Gema Notation

[Previous: Overview] [Table of Contents] [Next: Functions]

3 Notation

In the documentation, quotation marks are often used to visually delimit examples that are embedded in the text. The quotation marks are never part of the example. Letters in italics are descriptive place-holders, not literal characters.

3.1 Special characters

By default, the following characters have special meaning in patterns. Note that all of these can be changed through the use of the @set-syntax function. See also the -literal and -ml options.

*: In a template, this denotes a wild-card argument that matches any number of characters, from zero up to a maximum of 4096, or as specified by the -arglen option. (Some limit is needed for efficiency to avoid reading all the way to the end of the file before concluding that the match has failed.) Characters are copied from the input stream into the argument value until a match is found for the entire remainder of the template. Thus, when a template has two or more wild card arguments, the input text is divided among them as necessary for the complete template to be matched. (By contrast, a “” argument is similar except that it terminates when a match is found for whatever sequence of literal characters follows it, up until the next argument.) If the -line option is in effect or if “\L” appeared earlier in the template, then it will not accept a newline character.
In an action, it denotes the value of the corresponding template argument.
?: Wild-card argument that matches any one character. If the -line option is in effect or if “\L” appeared earlier in the template, then it will not accept a newline character.
#: Recursive argument. In a template, this denotes an argument whose value is obtained by translating the input text in the same domain as the current rule until a match is found for whatever sequence of literal characters follows the argument (up to the next argument, or the end of the template, or “\G”).
In an action, it denotes the value of the corresponding template argument.
<name>: Recursive argument, translated according the named domain, or a pre-defined recognizer argument. The name may be empty to denote the default domain. The name does not have to have been defined before it is referenced. This can be used only in a template. If the -ml option (new in version 1.4) is in effect, the syntax is instead: [name]
/regexp/: In a template, this denotes an argument where the characters between the slashes are used as a regular expression, and the argument value is however much text it matches. If the -ml option is in effect, a vertical bar is used instead of a slash. Regular expressions have been documented in many other places, so will not be detailed here. Suffice it to say that the following characters and combinations have special meaning:
. \ [ ] * + ^ $ \< \>
A slash that is to be part of the regular expression needs to be preceded by a backslash. The characters between the slashes are taken literally instead of being evaluated according to the usual gema meaning except that \x and \u escape sequences may be used. Regular expression arguments never cross line boundaries. Unlike other kinds of arguments, they will match as many characters as they can, without regard to whatever follows in the template.
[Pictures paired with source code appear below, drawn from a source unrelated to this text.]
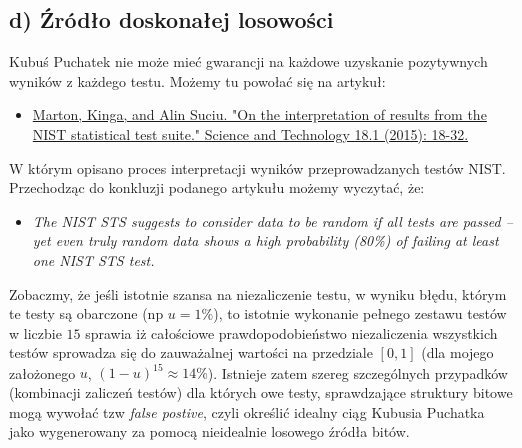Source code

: \documentclass{article}
\begin{document}
\subsection{d) Źródło doskonałej losowości}

Kubuś Puchatek nie może mieć gwarancji na każdowe uzyskanie pozytywnych wyników z każdego testu. Możemy tu powołać się na artykuł:

\begin{itemize}
    \item \href{http://romjist.ro/content/pdf/02-msys.pdf}{Marton, Kinga, and Alin Suciu. "On the interpretation of results from the NIST statistical test suite." Science and Technology 18.1 (2015): 18-32.}
\end{itemize}

W którym opisano proces interpretacji wyników przeprowadzanych testów NIST. Przechodząc do konkluzji podanego artykułu możemy wyczytać, że:

\begin{itemize}
    \item \textit{The NIST STS suggests to consider data to be random if all tests are
passed – yet even truly random data shows a high probability (80\%) of failing at least
one NIST STS test.}
\end{itemize}

\noindent
Zobaczmy, że jeśli istotnie szansa na niezaliczenie testu, w wyniku błędu, którym te testy są obarczone (np $u=1\%$), to istotnie wykonanie pełnego zestawu testów w liczbie $15$ sprawia iż całościowe prawdopodobieństwo niezaliczenia wszystkich testów sprowadza się do zauważalnej wartości na przedziale $[0,1]$ (dla mojego założonego $u$, $(1-u)^{15}\approx 14\%$). Istnieje zatem szereg szczególnych przypadków (kombinacji zaliczeń testów) dla których owe testy, sprawdzające struktury bitowe mogą wywołać tzw \textit{false postive}, czyli określić idealny ciąg Kubusia Puchatka jako wygenerowany za pomocą nieidealnie losowego źródła bitów.
\end{document}
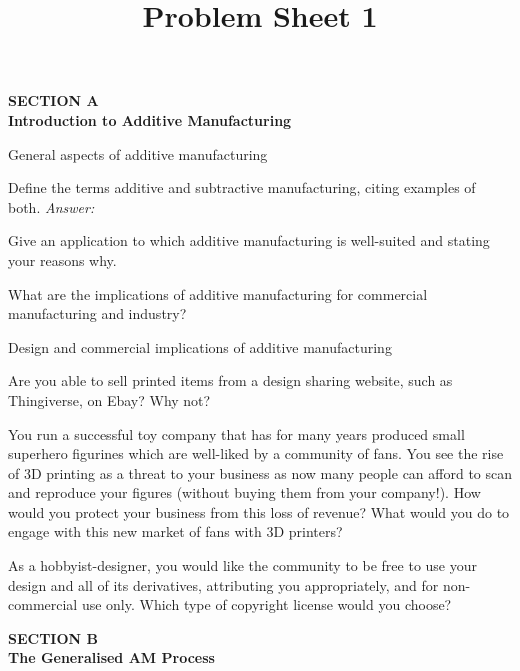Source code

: \documentclass{article}
\title{Problem Sheet 1}
\newcommand\AM{additive manufacturing }
\begin{document}
\vspace{5mm}

\begin{center}
  \large{\bf SECTION A\\[5mm]
    Introduction to Additive Manufacturing}\\[20mm]
\end{center}


\begin{questions}
\item General aspects of \AM
\begin{questions}
 \item Define the terms additive and subtractive manufacturing, citing examples of both. 
 \emph{Answer: }
 \item Give an application to which \AM is well-suited and stating your reasons why. 
 \item What are the implications of \AM for commercial manufacturing and industry? 
 \end{questions}
 \item Design and commercial implications of \AM
\begin{questions}
  \item Are you able to sell printed items from a design sharing website, such as Thingiverse, on Ebay? Why not?
  \item You run a successful toy company that has for many years produced small superhero figurines which are well-liked by a community of fans. You see the rise of 3D printing as a threat to your business as now many people can afford to scan and reproduce your figures (without buying them from your company!). How would you protect your business from this loss of revenue? What would you do to engage with this new market of fans with 3D printers?
  \item As a hobbyist-designer, you would like the community to be free to use your design and all of its derivatives, attributing you appropriately, and for non-commercial use only. Which type of copyright license would you choose?
\end{questions}
\end{questions}

\newpage
\begin{center}
  \large{\bf SECTION B\\[5mm]
    The Generalised AM Process}\\[20mm]
\end{center}
\end{document}
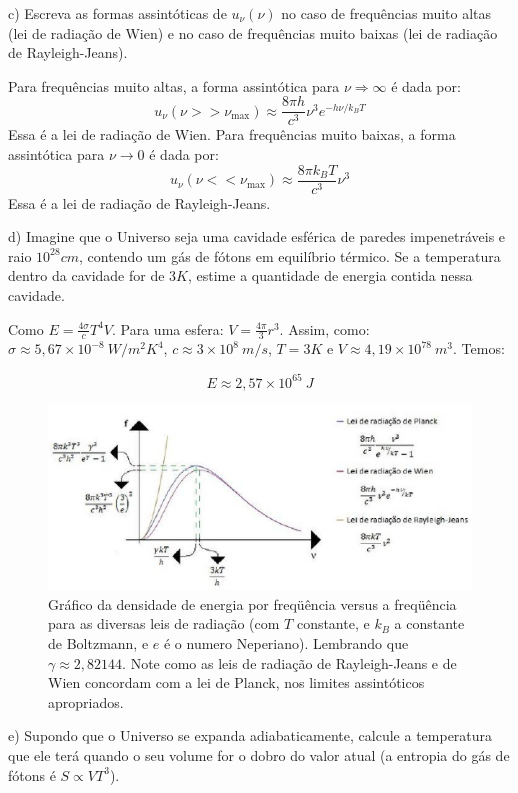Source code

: \begin{enumerate}[start=1,label={\bfseries Q\arabic*.}]
c) Escreva as formas assintóticas de $u_{\nu}(\nu)$ no caso de frequências muito altas (lei de radiação de Wien) e no caso de frequências muito baixas (lei de radiação de Rayleigh-Jeans).

\resposta Para frequências muito altas, a forma assintótica para $\nu \Rightarrow \infty$ é dada por:
$$
u_{\nu} (\nu >> \nu_{\max}) \approx \frac{8\pi h}{c^{3}} \nu^{3} e^{-h \nu/k_{B} T}
$$
Essa é a lei de radiação de Wien. Para frequências muito baixas, a forma assintótica para $\nu \rightarrow 0$ é dada por:
$$
u_{\nu} (\nu << \nu_{\max}) \approx \frac{8\pi k_{B} T}{c^{3}} \nu^{3}
$$
Essa é a lei de radiação de Rayleigh-Jeans.



d) Imagine que o Universo seja uma cavidade esférica de paredes impenetráveis e raio $10^{28} cm$, contendo um gás de fótons em equilíbrio térmico. Se a temperatura dentro da cavidade for de $3 K$, estime a quantidade de energia contida nessa cavidade.

\resposta Como $E = \frac{4 \sigma}{c} T^{4} V$. Para uma esfera: $V = \frac{4 \pi}{3} r^{3}$. Assim, como: $\sigma \approx 5,67 \times 10^{-8} \ W/m^{2} K^{4}$, $c \approx 3 \times 10^{8} \ m/s$, $T = 3K$ e $V \approx 4,19 \times 10^{78} \ m^{3}$. Temos:

$$E \approx 2,57 \times 10^{65} \ J $$

\begin{figure}[H]
  \centering
  \includegraphics[scale=0.7]{moderna-img/jeans.png}
  \caption{Gráfico da densidade de energia por freqüência versus a freqüência para as diversas leis de radiação (com $T$ constante, e $k_{B}$ a constante de Boltzmann, e $e$ é o numero Neperiano). Lembrando que $\gamma \approx 2,82144$. Note como as leis de radiação de Rayleigh-Jeans e de Wien concordam com a lei de Planck, nos limites assintóticos apropriados.}
\end{figure}


e) Supondo que o Universo se expanda adiabaticamente, calcule a temperatura que ele terá quando o seu volume for o dobro do valor atual (a entropia do gás de fótons é $S \propto V T^{3}$).


\end{enumerate}
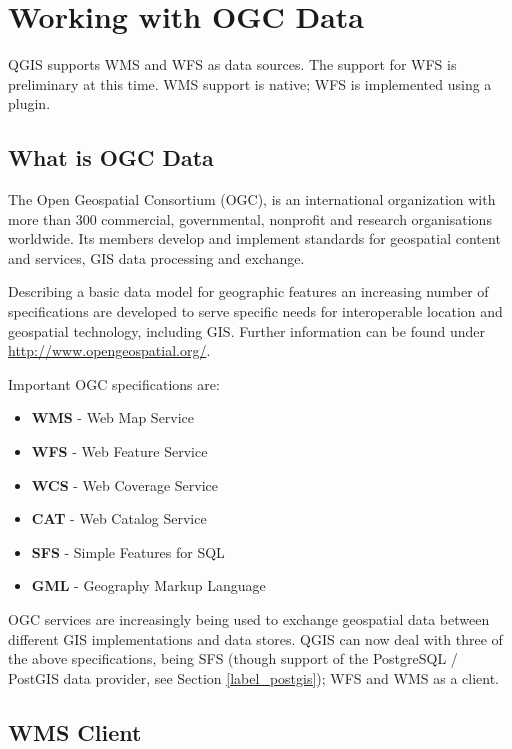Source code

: \section{Working with OGC Data}

QGIS supports WMS and WFS as data sources. The support for WFS is preliminary 
at this time. WMS support is native; WFS is implemented using a plugin.

\subsection{What is OGC Data}

The Open Geospatial Consortium (OGC), is an international organization with more than 300 
commercial, governmental, nonprofit and research organisations worldwide. Its members 
develop and implement standards for geospatial content and services, GIS data processing 
and exchange.

Describing a basic data model for geographic features an increasing number of specifications 
are developed to serve specific needs for interoperable location and geospatial technology, 
including GIS. Further information can be found under \url{http://www.opengeospatial.org/}.

Important OGC specifications are:

\begin{itemize}
\item \textbf{WMS} - Web Map Service
\item \textbf{WFS} - Web Feature Service
\item \textbf{WCS} - Web Coverage Service
\item \textbf{CAT} - Web Catalog Service
\item \textbf{SFS} - Simple Features for SQL
\item \textbf{GML} - Geography Markup Language
\end{itemize}

OGC services are increasingly being used to exchange geospatial data between
different GIS implementations and data stores.  QGIS can now deal with three of the
above specifications, being SFS (though support of the PostgreSQL / PostGIS
data provider, see Section \ref{label_postgis}); WFS and WMS as a client.

\subsection{WMS Client}\label{sec:ogc-wms}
For example, the template “a/[a-z]*/x” will never match anything because if there is an ending “x”, it will be swallowed by the argument; however, in the template “a<l>x” the argument will match on any letter except “x”.
=: This designates the end of a template and the beginning of the corresponding action.
$0: This can be used in an action to copy the matched text to the output. The template is evaluated as though it were an action, with each argument designator being replaced by the actual argument value. Note that this does not necessarily exactly duplicate the input text since any ignored whitespace will be lost and recursive arguments are shown in their translated form.
$digit or ${digits}: In either a template or action, this represents the value of the numbered argument. The argument number must be enclosed in braces if it needs more than one digit. In a template, this obviously can only refer to a preceding argument, and in the current implementation, the value of a “*” argument cannot be accessed within the same template.
$letter: In either a template or action, this inserts the value of a variable, which is limited to having a name which is a single letter. An error is reported if the variable is not defined. In this context only, a letter can actually be any Unicode character which doesn't have some other syntactic role.
${name}: In an action, this outputs the value of variable. The name is limited to not begin with a digit. An error is reported if the variable is not defined.
${name;default}: In an action, this outputs the value of the named variable, if it is defined, or evaluates the default action if the variable is not defined.
\: Escape character; see the section on “escape sequences” below.
^: Control key. Together with the following character, this represents the control character formed by combining the Control key with the character. For example, either “^J” or “^j” could be used to denote the ASCII Line Feed character. This notation is not meaningful if the character set being used is not based on ASCII.
Space: In a template, a space character matches one or more whitespace characters in the input, the same as “\S”. (In the less likely event that you really want to match exactly one space character, you can use “\ ” or “\s”.) In an action, a space character causes one space to be output if the last character output was not a whitespace character, except that if there are multiple adjacent spaces, all but the first are taken literally. However, if the -w option is used, then spaces are ignored except where they serve to separate two identifiers.
NewLine: The end of a line denotes the end of a rule or immediate action.
;: The semicolon is used to separate multiple rules on the same line, and to separate arguments of function calls.
@name{args}: In an action, this notation is used to either call a built-in function or to translate the argument using the rules of the named domain. The name may be empty to denote the default domain. It is permissible to reference a domain name that is defined later in the file. The braces may be optionally omitted for functions that take no arguments.
@spchar: When followed by a special character (i.e. not a letter or digit), the “@” indicates that the following character has its default meaning, as documented in this list. This can be used to access the original functionality of a character that has been changed by the -literal option or @set-syntax function. For example, if you had done “-literal /” and then discovered that you do need to use a regular expression, you could write it as “@/regexp@/”.
:: The characters to the left of the colon (with any leading and trailing spaces and surrounding angle brackets removed) constitute the name of the domain in which the rules that follow on the same line will be defined.
::: A double colon specifies that the domain whose name appears to the left, inherits from the domain whose name appears to the right.
!: Comment - the rest of the line is ignored. This can either appear at the beginning of a line to cause the whole line to be ignored, or it can be used at the end of a rule so that the remainder of the line is a comment.

3.2 Escape Sequences

The backslash character denotes special handling for the character that follows it.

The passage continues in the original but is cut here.